7.14 – Potential Entrants The pressure imposed by potential entrants is low because there exists such high competitive rivalry within this industry. Due to high research and development costs as a result of safety standards and legal regulations, the threshold resources are not easy to obtain. In addition, a great deal of experience is required, in terms of threshold competences, in order to manage the high costs and survive in the market and this is also not simple to acquire. 7.15 – Buyers The power of buyers is medium for retailers; due to the fact that retailers are limited in number today in terms of a channel of distribution, they therefore have great power in negotiating what brands they offer in their stores, however they are also taking a huge risk if they don’t provide the leading brands. Where as, the power of buyers, with respect to end consumers, is high as the life of disposable products is so short so the consumers can easily switch between competitive rivals at regular or short intervals. 7.16 – Suppliers The power of suppliers is medium; in the disposable products market, the suppliers are mostly plastic and metal providers. There is a relatively high distribution of suppliers for this industry, which makes it difficult for them to control prices. International markets impose the prices of raw materials, which in addition mean the competitive rivals don’t have much negotiating power when it comes to purchasing. This therefore, results in there existing a medium power from the suppliers. 7.17 – Substitutes The threat of substitutes in this industry is very high. In terms of stationery products, existing substitutes include laptops, computers etc (evolving technologies) however, on the other hand, these are also all more expensive alternatives to stationery. Concerning disposable razors, the obvious substitutes are electrical razors, and laser hair removal technologies etc yet again disposable razors are the cheapest option. With regards to lighters, substitutes include matches and refillable lighters both of which are not always as convenient as a disposable lighter. Therefore, although the disposable products generally appear to be the cheapest alternative, there does exist an abundant supply of substitutes, which could be more appealing to consumers, even if they are pricier, simply for their non-disposable quality. For this reason, there exist a high threat of substitutes.

7.0 – OPPORTUNITIES & THREATS: 8.18 – OPPORTUNITIES: 8.1.1 - Increasing Legislation: Nowadays, within developed countries there is an increasing growth in legislations for many types of products, especially regarding the security of products; they have to be safe for children, with no risk of breaking and more and more environmentally friendly. Emerging countries do not yet cover these needs, due to the fact that their legislations take care of other existing needs in those countries. Those needs are the working conditions for example and many other things. All these legislations, give more opportunities for companies that are placed in developed countries or offer products to them, due to the fact that these companies have an advantage on other companies that have power in emerging countries because they have to cover needs before them. 8.1.2 – Innovation: Markets nowadays are mainly focused on innovation, this is because if a firm has an innovative product it can obtain higher incomes, for a period of time, than its competitors. Companies that have high investment in technology can have a competitive advantage over their competitors. Investing in innovation is very expensive, and it has a very high risk because that investment can maybe not give any benefits for the company. But in general we can say that investing in R&D gives companies a competitive advantage. 8.1.3 – Rising Economies: Rising economies or emerging countries, are very interesting markets to serve. This is because it is easier to build a need for consumers, as they have many needs that have not yet been served. Investing in rising economies if the strategy works out can give very high profitability.

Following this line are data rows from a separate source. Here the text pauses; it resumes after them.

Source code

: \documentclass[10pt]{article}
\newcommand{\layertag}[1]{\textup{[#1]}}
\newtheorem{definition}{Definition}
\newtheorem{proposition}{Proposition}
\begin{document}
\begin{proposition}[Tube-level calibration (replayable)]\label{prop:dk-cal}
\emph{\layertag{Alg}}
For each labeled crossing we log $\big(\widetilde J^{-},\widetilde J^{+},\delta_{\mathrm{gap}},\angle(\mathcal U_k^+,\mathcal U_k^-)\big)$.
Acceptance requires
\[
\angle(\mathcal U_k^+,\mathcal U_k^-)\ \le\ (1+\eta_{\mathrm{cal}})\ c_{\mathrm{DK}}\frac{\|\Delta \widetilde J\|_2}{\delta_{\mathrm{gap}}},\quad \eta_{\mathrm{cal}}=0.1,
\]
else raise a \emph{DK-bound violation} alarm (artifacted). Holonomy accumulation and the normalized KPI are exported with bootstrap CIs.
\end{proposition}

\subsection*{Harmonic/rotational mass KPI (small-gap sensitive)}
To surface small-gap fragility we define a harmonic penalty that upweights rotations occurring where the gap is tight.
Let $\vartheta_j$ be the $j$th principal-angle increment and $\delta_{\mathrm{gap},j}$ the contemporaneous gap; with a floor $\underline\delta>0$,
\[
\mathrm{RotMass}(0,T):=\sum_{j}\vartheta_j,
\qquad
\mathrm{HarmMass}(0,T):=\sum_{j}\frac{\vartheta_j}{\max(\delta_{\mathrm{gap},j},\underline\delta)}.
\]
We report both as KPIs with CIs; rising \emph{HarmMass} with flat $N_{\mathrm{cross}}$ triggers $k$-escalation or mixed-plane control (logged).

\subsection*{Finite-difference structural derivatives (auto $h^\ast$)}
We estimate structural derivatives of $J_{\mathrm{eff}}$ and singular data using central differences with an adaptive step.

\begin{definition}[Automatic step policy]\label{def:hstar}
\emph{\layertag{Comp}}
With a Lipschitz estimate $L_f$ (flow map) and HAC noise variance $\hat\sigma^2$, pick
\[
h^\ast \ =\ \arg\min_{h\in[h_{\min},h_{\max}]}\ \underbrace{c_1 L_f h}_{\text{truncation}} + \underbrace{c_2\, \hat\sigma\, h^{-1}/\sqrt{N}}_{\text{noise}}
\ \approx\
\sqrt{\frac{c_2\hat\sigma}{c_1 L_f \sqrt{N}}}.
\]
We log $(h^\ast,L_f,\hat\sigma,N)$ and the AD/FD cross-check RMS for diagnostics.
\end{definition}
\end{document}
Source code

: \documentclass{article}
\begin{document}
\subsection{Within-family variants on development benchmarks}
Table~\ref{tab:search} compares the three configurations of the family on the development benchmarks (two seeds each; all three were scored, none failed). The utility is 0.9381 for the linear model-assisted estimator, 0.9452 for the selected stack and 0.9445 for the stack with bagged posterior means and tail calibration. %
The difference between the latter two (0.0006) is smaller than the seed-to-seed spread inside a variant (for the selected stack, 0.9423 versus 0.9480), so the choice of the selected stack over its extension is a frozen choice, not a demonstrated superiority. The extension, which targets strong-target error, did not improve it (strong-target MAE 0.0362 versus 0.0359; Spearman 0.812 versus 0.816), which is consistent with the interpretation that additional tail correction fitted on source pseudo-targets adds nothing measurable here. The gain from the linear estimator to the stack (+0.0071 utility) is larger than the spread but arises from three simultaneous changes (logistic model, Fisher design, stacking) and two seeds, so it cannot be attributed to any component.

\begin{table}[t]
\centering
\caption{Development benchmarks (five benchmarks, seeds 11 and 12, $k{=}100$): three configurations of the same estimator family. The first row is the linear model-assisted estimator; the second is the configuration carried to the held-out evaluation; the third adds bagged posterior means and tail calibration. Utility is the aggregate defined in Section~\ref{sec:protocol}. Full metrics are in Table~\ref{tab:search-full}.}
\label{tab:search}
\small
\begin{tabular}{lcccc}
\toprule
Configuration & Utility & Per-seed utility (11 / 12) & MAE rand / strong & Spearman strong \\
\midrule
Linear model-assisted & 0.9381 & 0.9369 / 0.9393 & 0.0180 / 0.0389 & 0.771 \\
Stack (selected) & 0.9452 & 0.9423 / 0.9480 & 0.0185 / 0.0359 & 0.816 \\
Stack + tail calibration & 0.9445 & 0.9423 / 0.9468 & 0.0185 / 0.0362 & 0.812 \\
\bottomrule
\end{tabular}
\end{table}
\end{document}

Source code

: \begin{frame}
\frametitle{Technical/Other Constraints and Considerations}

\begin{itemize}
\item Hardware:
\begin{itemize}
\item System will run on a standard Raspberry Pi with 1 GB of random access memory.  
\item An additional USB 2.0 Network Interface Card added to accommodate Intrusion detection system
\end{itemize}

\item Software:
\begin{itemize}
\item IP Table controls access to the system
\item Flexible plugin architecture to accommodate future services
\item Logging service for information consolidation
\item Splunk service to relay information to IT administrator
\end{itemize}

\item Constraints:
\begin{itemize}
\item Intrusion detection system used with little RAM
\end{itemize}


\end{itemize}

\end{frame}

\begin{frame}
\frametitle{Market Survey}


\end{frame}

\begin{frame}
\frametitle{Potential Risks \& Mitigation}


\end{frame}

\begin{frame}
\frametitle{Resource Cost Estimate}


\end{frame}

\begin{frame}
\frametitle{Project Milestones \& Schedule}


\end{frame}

8.19 – THREATS: 8.2.1- Low-price Asian competitors: Low-price competitors from Asia are one of the biggest threats Bic faces. These manufacturers avoid legal regulations and standards by targeting the less developed, less regulated countries. As a result, their costs are much lower and they can offer very low prices for their products, which can be hard for Bic to compete with. As disposable products are regularly ‘disposed of’, hence the name, it is expected that consumers will want the cheapest available since its just for a one-time use. 8.2.2 – Counterfeiting: Another serious issue threatening Bic is the problem with counterfeiting. Bic is one of the leading brands in the market for stationery products, for instance, and high quality and a strong reputation are associated with the brand. Due to this, the Bic logo has been illegally used, in developing countries especially, by other manufacturers who produce products of a much lower quality than Bic’s. This can tarnish the Bic image as consumers will see the Bic logo and then the cheap quality and possibly reconsider purchasing in future. 8.2.3 – Disposable products and the Environment: Being a manufacturer and producer of ‘disposable’ goods, Bic must be very careful in terms of the disposal of their products. If they have a serious impact on the environment, Bic will risk losing its customers to competitors whose products cause less of an impact. 8.2.4 – Exchange rate fluctuations: Exchange rate fluctuations are a threat to the company as well. Bic operates worldwide in over 160 countries so deals in many different currencies daily. With the exchange rates constantly changing, this can work to Bic’s advantage sometimes but on the other hand, can also result in great losses of money through exchange too. 8.2.5 – Prices of Raw materials: Either the competitive rivals or suppliers, as detailed earlier in Porters 5 Forces analysis, do not control raw materials markets. Therefore, Bic has no power over the prices of its supplies, which can pose a threat if the international markets raise their prices significantly.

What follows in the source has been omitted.